*Work task*:
Could you reproduce the lines below from the one with "when running them" through the one with "monetization chokepoint enable"? Keep both ends and add nothing.

*** Opening of Dataset excerpts ***

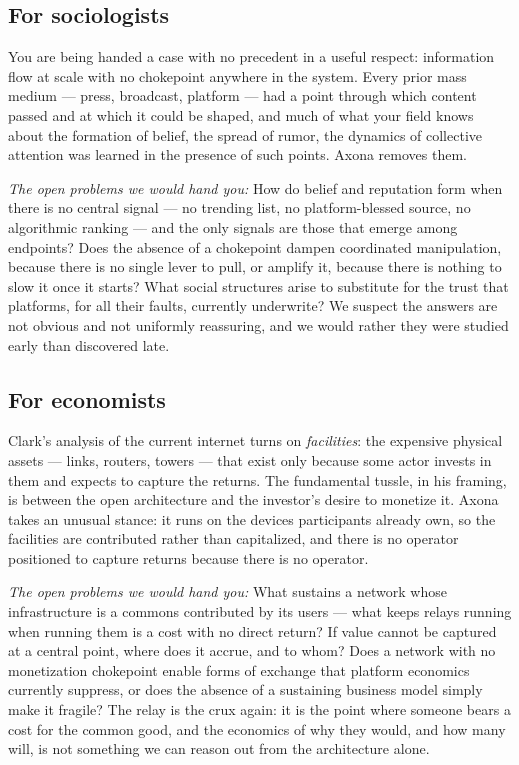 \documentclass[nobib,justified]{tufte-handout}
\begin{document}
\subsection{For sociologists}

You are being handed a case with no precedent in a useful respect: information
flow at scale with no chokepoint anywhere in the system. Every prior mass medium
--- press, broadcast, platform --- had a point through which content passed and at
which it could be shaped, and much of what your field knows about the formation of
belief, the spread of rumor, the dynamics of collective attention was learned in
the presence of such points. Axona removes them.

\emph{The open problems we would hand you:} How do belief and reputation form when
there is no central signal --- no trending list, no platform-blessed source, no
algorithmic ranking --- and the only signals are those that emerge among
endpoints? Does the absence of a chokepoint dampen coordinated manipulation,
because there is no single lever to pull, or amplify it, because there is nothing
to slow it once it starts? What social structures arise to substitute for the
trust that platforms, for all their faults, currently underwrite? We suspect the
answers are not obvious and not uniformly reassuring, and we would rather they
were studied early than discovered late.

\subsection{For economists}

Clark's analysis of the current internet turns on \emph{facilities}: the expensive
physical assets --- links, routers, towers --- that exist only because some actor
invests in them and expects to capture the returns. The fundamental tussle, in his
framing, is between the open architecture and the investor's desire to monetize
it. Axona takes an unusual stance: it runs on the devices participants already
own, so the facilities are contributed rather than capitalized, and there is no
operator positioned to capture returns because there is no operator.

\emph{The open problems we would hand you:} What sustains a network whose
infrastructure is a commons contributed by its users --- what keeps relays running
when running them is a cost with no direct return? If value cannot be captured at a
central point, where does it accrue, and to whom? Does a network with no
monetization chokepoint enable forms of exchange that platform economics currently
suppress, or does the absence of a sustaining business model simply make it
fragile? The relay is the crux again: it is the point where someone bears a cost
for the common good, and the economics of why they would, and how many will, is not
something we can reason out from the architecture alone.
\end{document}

*** Close of Dataset excerpts ***
*** Opening of Dataset excerpts ***

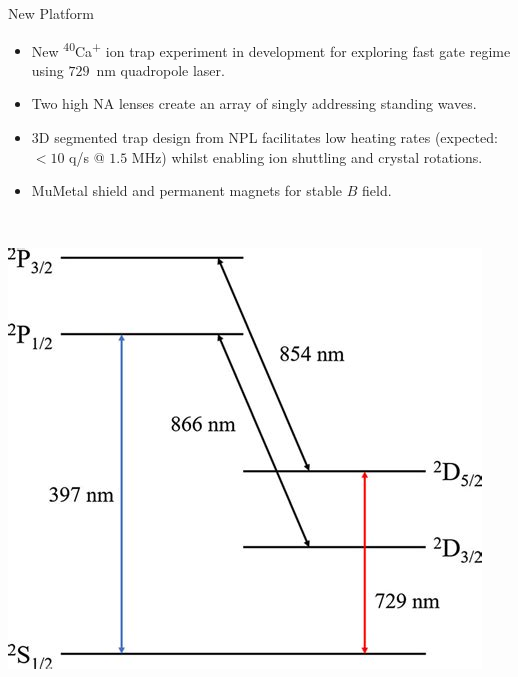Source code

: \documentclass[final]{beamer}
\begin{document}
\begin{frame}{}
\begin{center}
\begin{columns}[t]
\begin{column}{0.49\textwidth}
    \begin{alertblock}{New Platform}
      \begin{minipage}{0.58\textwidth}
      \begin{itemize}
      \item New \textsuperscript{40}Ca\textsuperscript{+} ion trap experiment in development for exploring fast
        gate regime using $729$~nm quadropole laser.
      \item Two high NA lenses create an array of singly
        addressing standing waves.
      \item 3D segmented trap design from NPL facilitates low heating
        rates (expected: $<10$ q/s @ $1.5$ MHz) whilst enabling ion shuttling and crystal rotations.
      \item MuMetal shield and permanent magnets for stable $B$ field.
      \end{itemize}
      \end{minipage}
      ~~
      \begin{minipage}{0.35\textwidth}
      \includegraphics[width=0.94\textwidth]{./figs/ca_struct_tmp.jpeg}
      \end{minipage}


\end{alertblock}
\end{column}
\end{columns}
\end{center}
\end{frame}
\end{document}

*** Close of Dataset excerpts ***

*Finished task*:
when running them is a cost with no direct return? If value cannot be captured at a
central point, where does it accrue, and to whom? Does a network with no
monetization chokepoint enable forms of exchange that platform economics currently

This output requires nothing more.